#### EXERCISE
From the listing below, pull out the lines that hold "ThrottleConfig".

#### EXERCISE INPUT
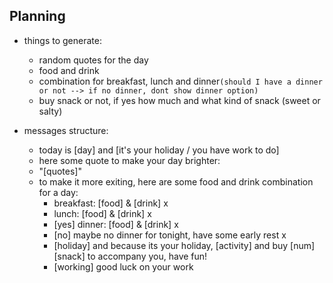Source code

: ## Planning

- things to generate:
  - random quotes for the day
  - food and drink 
  - combination for breakfast, lunch and dinner`(should I have a dinner or not --> if no dinner, dont show dinner option)`
  - buy snack or not, if yes how much and what kind of snack (sweet or salty)

- messages structure:
  - today is [day] and [it's your holiday / you have work to do]
  - here some quote to make your day brighter:
  - "[quotes]"
  - to make it more exiting, here are some food and drink combination for a day:
    - breakfast: [food] & [drink] x
    - lunch: [food] & [drink] x
    - [yes] dinner: [food] & [drink] x
    - [no] maybe no dinner for tonight, have some early rest x
    - [holiday] and because its your holiday, [activity] and buy [num] [snack] to accompany you, have fun!
    - [working] good luck on your work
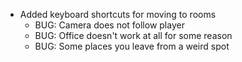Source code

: - Added keyboard shortcuts for moving to rooms
	- BUG: Camera does not follow player
	- BUG: Office doesn't work at all for some reason
	- BUG: Some places you leave from a weird spot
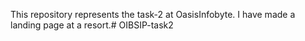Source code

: This repository represents the task-2 at OasisInfobyte. I have made a landing page at a resort.# OIBSIP-task2
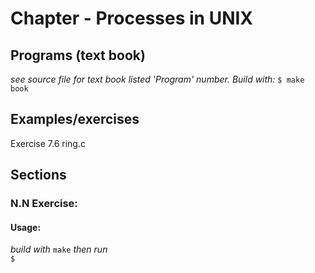 Chapter - Processes in UNIX
=============================

Programs (text book)
--------------------
_see source file for text book listed 'Program' number. Build with:_ `$ make book`

Examples/exercises 
------------------
Exercise 7.6 ring.c

Sections
--------
### N.N Exercise: #

#### Usage: #
_build with_ `make` _then run_  
`$ `
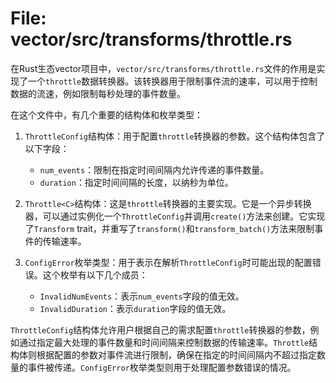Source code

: # File: vector/src/transforms/throttle.rs

在Rust生态vector项目中，`vector/src/transforms/throttle.rs`文件的作用是实现了一个`throttle`数据转换器。该转换器用于限制事件流的速率，可以用于控制数据的流速，例如限制每秒处理的事件数量。

在这个文件中，有几个重要的结构体和枚举类型：

1. `ThrottleConfig`结构体：用于配置`throttle`转换器的参数。这个结构体包含了以下字段：
   - `num_events`：限制在指定时间间隔内允许传递的事件数量。
   - `duration`：指定时间间隔的长度，以纳秒为单位。

2. `Throttle<C>`结构体：这是`throttle`转换器的主要实现。它是一个异步转换器，可以通过实例化一个`ThrottleConfig`并调用`create()`方法来创建。它实现了`Transform` trait，并重写了`transform()`和`transform_batch()`方法来限制事件的传输速率。

3. `ConfigError`枚举类型：用于表示在解析`ThrottleConfig`时可能出现的配置错误。这个枚举有以下几个成员：
   - `InvalidNumEvents`：表示`num_events`字段的值无效。
   - `InvalidDuration`：表示`duration`字段的值无效。

`ThrottleConfig`结构体允许用户根据自己的需求配置`throttle`转换器的参数，例如通过指定最大处理的事件数量和时间间隔来控制数据的传输速率。`Throttle`结构体则根据配置的参数对事件流进行限制，确保在指定的时间间隔内不超过指定数量的事件被传递。`ConfigError`枚举类型则用于处理配置参数错误的情况。

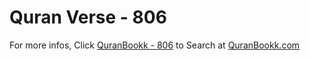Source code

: # Quran Verse - 806 

For more infos, Click [QuranBookk - 806](https://www.quranbookk.com/quran/search?q=806) to Search at [QuranBookk.com](http://quranbookk.com/)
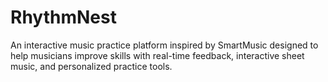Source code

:# RhythmNest
An interactive music practice platform inspired by SmartMusic designed to help musicians improve skills with real-time feedback, interactive sheet music, and personalized practice tools.
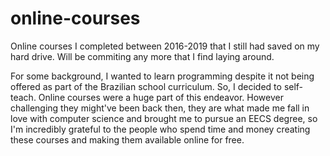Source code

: # online-courses

Online courses I completed between 2016-2019 that I still had saved on my hard drive. Will be commiting any more that I find laying around.

For some background, I wanted to learn programming despite it not being offered as part of the Brazilian school curriculum. So, I decided to self-teach. Online courses were a huge part of this endeavor. However challenging they might've been back then, they are what made me fall in love with computer science and brought me to pursue an EECS degree, so I'm incredibly grateful to the people who spend time and money creating these courses and making them available online for free.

#### RESULT FOR THIS TASK
1. `ThrottleConfig`结构体：用于配置`throttle`转换器的参数。这个结构体包含了以下字段：
2. `Throttle<C>`结构体：这是`throttle`转换器的主要实现。它是一个异步转换器，可以通过实例化一个`ThrottleConfig`并调用`create()`方法来创建。它实现了`Transform` trait，并重写了`transform()`和`transform_batch()`方法来限制事件的传输速率。
3. `ConfigError`枚举类型：用于表示在解析`ThrottleConfig`时可能出现的配置错误。这个枚举有以下几个成员：
`ThrottleConfig`结构体允许用户根据自己的需求配置`throttle`转换器的参数，例如通过指定最大处理的事件数量和时间间隔来控制数据的传输速率。`Throttle`结构体则根据配置的参数对事件流进行限制，确保在指定的时间间隔内不超过指定数量的事件被传递。`ConfigError`枚举类型则用于处理配置参数错误的情况。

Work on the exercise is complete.